Publishing, Part I

I thought it would be no big deal to toss my completed novel up on Amazon. Gazillions of other authors have done it. It can’t be that hard.

I had already finished the work of editing it, designing a cover, and releasing it into the world. This was just one more minor box to tick, so I could feel like I’d covered all the self-publishing bases. I figured there would be some annoying details to work out but nothing that couldn’t be settled in a day or two of concentrated effort.

I underestimated a bit. The novel is up there after a week of concentrated effort, not counting a couple weeks of prep beforehand. It might have taken me so long because I’m too detail-oriented and paranoid for my own good, so YMMV.

Here’s what I did:

Amazon gives you seven keywords or phrases (made up of two or three words) to help readers find your book. I made a few passes at this. My first try, I tried to think of words that I thought described my novel. Amazon suggested coming up with keywords for the setting, character roles, themes, and the tone of the story. I came up with some, but I didn’t know if they were the right choices.
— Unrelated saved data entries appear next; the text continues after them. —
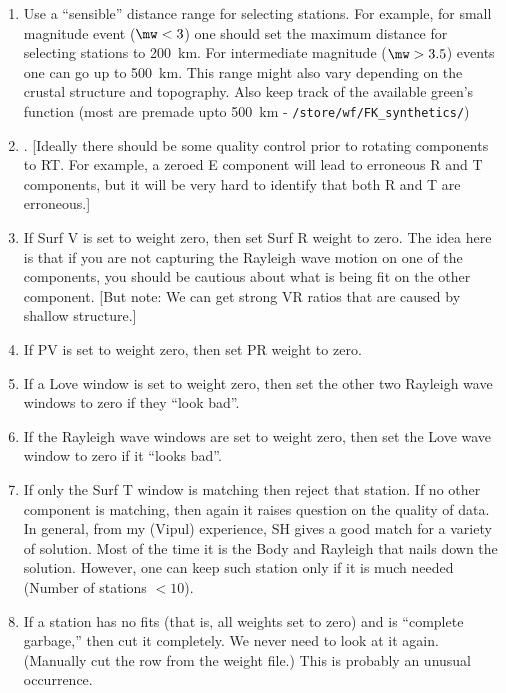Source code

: \begin{enumerate}
\begin{enumerate}
\item Use a ``sensible'' distance range for selecting stations. For example, for small magnitude event ($\mw < 3$) one should set the maximum distance for selecting stations to 200~km. For intermediate magnitude ($\mw > 3.5$) events one can go up to 500~km. This range might also vary depending on the crustal structure and topography. Also keep track of the available green's function (most are premade upto 500~km - \verb+/store/wf/FK_synthetics/+)

\item . [Ideally there should be some quality control prior to rotating components to RT. For example, a zeroed E component will lead to erroneous R and T components, but it will be very hard to identify that both R and T are erroneous.]

\item If Surf V is set to weight zero, then set Surf R weight to zero. The idea here is that if you are not capturing the Rayleigh wave motion on one of the components, you should be cautious about what is being fit on the other component. [But note: We can get strong VR ratios that are caused by shallow structure.] 

\item If PV is set to weight zero, then set PR weight to zero.

\item If a Love window is set to weight zero, then set the other two Rayleigh wave windows to zero if they ``look bad''.

\item If the Rayleigh wave windows are set to weight zero, then set the Love wave window to zero if it ``looks bad''.

\item If only the Surf T window is matching then reject that station. If no other component is matching, then again it raises question on the quality of data. In general, from my (Vipul) experience, SH gives a good match for a variety of solution. Most of the time it is the Body and Rayleigh that nails down the solution. However, one can keep such station only if it is much needed (Number of stations $< 10$).

\item If a station has no fits (that is, all weights set to zero) and is ``complete garbage,'' then cut it completely. We never need to look at it again. (Manually cut the row from the weight file.) This is probably an unusual occurrence.


\end{enumerate}
\end{enumerate}
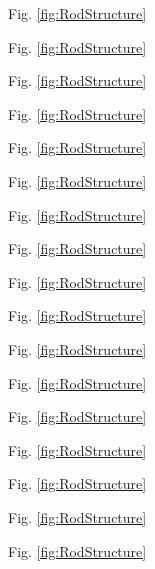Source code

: Fig. \ref{fig:RodStructure}

Fig. \ref{fig:RodStructure}

Fig. \ref{fig:RodStructure}

Fig. \ref{fig:RodStructure}

Fig. \ref{fig:RodStructure}

Fig. \ref{fig:RodStructure}

Fig. \ref{fig:RodStructure}

Fig. \ref{fig:RodStructure}

Fig. \ref{fig:RodStructure}

Fig. \ref{fig:RodStructure}

Fig. \ref{fig:RodStructure}

Fig. \ref{fig:RodStructure}

Fig. \ref{fig:RodStructure}

Fig. \ref{fig:RodStructure}

Fig. \ref{fig:RodStructure}

Fig. \ref{fig:RodStructure}

Fig. \ref{fig:RodStructure}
I read a few different blog posts and articles on ways to optimize your keyword selection. A lot of the things I read were gimmicky and seemed designed to get me to buy the author’s book listing all the things you need to know about publishing on Amazon.

One strategy actually did help me, however. A few posts recommended typing each keyword from the list I created into Amazon’s search bar. If you type slowly enough, you get suggestions from Amazon about what they think you are trying to type in. The results really helped me refine my keywords. For example, instead of just using “Antarctica” as a keyword, I used “Antarctica fiction,” and instead of “suspense novels,” I used “suspense thrillers,” based on the Amazon search bar suggestions.
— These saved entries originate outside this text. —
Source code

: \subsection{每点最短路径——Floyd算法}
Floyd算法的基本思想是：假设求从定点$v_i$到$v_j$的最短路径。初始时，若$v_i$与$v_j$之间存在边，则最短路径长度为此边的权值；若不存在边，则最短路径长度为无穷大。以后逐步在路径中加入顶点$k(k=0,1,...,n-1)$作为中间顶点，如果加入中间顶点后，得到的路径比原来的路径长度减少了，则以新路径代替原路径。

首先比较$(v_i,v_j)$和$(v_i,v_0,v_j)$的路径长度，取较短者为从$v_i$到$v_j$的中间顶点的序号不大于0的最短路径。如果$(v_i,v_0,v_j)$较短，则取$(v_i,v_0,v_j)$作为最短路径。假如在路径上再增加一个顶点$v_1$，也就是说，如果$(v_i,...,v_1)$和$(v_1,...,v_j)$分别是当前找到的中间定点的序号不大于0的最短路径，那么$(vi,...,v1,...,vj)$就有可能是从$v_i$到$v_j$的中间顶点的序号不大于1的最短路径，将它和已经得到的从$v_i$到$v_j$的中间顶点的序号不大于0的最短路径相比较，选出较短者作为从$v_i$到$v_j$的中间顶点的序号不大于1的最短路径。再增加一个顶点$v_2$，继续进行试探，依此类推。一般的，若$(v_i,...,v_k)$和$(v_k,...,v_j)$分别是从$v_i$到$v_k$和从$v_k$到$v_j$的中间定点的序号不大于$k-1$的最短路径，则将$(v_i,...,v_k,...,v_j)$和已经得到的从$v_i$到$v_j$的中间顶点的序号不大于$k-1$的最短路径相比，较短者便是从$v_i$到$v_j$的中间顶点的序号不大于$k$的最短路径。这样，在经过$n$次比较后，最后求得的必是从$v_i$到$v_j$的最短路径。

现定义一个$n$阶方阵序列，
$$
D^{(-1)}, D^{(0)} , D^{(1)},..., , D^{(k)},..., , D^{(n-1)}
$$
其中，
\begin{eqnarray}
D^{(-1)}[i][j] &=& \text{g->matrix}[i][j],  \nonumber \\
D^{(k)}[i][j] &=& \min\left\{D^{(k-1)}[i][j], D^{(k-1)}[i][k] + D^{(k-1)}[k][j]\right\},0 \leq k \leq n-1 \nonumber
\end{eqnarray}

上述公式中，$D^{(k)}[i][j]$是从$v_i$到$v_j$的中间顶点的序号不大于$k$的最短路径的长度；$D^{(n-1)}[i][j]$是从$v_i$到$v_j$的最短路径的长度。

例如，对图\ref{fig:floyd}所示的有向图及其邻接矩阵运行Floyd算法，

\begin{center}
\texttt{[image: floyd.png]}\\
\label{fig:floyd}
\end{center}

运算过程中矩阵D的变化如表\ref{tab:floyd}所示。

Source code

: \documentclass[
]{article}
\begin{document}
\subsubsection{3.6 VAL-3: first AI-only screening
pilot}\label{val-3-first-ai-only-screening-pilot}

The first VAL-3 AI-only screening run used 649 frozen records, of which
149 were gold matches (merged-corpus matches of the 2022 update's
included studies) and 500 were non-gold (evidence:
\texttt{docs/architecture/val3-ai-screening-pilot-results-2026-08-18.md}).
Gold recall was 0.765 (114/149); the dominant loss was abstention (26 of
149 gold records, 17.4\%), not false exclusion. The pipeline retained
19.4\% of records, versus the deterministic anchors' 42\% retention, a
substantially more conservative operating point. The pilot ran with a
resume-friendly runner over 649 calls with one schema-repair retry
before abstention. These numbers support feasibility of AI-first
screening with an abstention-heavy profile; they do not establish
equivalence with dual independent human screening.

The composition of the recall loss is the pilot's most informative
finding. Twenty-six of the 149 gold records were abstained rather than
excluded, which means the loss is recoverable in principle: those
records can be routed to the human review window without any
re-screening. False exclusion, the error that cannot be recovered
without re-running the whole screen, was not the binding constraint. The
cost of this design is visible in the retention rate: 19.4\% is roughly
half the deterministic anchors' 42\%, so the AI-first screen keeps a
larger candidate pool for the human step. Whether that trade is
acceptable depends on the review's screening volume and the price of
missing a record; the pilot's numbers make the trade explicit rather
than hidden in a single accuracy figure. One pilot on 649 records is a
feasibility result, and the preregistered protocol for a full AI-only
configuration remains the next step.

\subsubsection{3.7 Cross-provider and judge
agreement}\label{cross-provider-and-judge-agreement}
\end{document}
I spent a lot of time with the categories section of the Kindle Direct Publishing How To Guide, trying to decide if my book was more of a science fiction mystery, thriller, or action/adventure. I had two categories all picked out, but when it came time to enter them, the selections were organized differently than the KDP chart suggested they would be.

It turned out to be more useful to look up novels I thought my novel could hang with category-wise, and scroll down to the section where they list “Product Details.” In that section, below the page count, publisher, and language, are the categories for “Amazon Best Sellers Rank.” These categories more obviously matched up with the category selection part of the metadata entry section.

Amazon provides a checklist for sections it recommends you include for the front matter and back matter of your novel: title page, copyright page, and dedication. I added an “about the author” section after looking at the e-books of a few authors I like.

I use Scrivener to write fiction, and its “Compile” function has made it easy for me to export manuscripts in multiple e-book formats, including MOBI files, which Amazon accepts for upload in KDP. As straightforward as I thought this would be, it was the part of the process that took longer than anything else.

When I released the novel as episodes, I ran into a problem with the indents I wanted corrected before I uploaded to Amazon. Some of the chapters’ indentations were further in than others. There seemed to be no rhyme or reason to the weird indent distribution. I don’t think it was a problem with Scrivener, I just think when I imported some chapter revisions, the indents didn’t sync with the rest of the manuscript.

This translated into me going through the whole manuscript, line by line, and correcting the deeper indents. I cursed the amount of dialogue in my novel on those eye-bleeding days of click-delete-click-delete monotony.

Then I discovered the weird indent had also mucked with about half of the chapter titles’ ability to be centered on the page. That realization added on a few hours of click-scoot tiny margin triangle over-click-delete to my task list.

When I got through the last of the Indent Crisis, I compiled into a mobi file and looked at it in Amazon’s Kindle viewer to make sure all my formatting corrections were good. I clicked every weblink I included and made sure the table of contents links actually took you where they said they would.

Even with all of my scouring, Amazon found three misspellings in my manuscript when I loaded it into their system. I wouldn’t recommend relying on their screening program to do your spellchecking, but it is a pretty nice feature I wasn’t expecting and was grateful to have.